Try it:
In how many lines of the data below does the word "domhighrestimestamp" appear? Reply with the number and nothing more.

=== Records provided ===

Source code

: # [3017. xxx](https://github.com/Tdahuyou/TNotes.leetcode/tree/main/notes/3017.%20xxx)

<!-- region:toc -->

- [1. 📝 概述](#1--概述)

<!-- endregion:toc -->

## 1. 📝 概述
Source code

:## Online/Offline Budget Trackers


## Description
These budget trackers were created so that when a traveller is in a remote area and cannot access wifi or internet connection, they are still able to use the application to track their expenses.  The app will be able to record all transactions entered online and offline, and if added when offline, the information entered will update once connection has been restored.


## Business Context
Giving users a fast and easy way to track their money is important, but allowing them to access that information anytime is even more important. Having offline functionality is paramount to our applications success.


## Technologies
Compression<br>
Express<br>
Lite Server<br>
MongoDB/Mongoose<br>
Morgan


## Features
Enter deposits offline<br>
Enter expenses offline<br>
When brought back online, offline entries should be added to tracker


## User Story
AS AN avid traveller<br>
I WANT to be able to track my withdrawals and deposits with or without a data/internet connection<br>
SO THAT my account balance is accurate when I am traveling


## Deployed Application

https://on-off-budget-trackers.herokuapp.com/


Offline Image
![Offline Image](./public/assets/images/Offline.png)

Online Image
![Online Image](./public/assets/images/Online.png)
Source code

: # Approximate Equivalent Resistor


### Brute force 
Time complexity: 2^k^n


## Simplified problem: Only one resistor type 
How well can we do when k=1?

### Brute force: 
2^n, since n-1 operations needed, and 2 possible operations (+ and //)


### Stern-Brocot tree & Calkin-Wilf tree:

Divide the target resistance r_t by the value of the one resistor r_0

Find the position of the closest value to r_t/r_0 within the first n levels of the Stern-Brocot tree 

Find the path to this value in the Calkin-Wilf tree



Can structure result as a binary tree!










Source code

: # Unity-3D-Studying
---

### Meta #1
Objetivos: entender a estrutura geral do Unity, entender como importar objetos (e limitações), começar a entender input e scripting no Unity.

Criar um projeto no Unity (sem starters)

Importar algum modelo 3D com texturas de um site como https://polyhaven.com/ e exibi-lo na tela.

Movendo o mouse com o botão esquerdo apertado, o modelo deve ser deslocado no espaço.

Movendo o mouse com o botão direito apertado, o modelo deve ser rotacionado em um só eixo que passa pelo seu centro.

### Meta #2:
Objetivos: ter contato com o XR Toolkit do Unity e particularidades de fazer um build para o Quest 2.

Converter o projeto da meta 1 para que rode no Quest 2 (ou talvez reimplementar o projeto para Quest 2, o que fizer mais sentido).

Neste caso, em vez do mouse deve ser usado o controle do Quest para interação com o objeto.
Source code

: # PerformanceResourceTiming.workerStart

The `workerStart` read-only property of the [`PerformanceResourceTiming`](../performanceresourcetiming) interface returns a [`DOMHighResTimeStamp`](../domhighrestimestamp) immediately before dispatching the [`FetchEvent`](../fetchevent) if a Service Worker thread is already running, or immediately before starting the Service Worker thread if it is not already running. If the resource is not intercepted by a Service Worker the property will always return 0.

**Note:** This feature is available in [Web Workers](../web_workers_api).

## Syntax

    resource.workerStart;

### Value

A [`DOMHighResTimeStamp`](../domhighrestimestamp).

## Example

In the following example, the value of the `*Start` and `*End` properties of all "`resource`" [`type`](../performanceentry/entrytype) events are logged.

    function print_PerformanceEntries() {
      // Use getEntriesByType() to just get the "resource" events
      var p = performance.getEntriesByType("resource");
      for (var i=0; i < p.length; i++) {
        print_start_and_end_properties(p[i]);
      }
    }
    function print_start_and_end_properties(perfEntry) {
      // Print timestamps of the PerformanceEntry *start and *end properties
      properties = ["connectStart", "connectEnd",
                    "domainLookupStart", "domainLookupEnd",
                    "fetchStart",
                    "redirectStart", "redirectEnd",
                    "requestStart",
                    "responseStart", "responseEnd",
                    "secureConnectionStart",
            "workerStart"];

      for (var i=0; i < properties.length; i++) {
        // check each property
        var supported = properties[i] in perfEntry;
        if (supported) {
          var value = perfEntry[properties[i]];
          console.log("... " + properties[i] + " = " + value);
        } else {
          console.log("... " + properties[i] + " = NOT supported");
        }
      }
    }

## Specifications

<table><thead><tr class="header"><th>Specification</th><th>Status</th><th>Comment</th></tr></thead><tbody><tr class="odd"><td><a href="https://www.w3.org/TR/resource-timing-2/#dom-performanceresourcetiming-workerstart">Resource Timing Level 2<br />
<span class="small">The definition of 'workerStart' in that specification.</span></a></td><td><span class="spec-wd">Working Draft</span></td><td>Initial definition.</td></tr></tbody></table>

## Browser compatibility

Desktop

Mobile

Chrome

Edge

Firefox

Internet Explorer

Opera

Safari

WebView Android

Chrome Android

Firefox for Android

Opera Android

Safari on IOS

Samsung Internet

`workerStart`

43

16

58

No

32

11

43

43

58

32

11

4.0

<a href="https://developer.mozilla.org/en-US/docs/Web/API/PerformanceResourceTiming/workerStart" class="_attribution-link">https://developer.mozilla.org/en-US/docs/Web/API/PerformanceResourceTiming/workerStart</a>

===

Output below:
2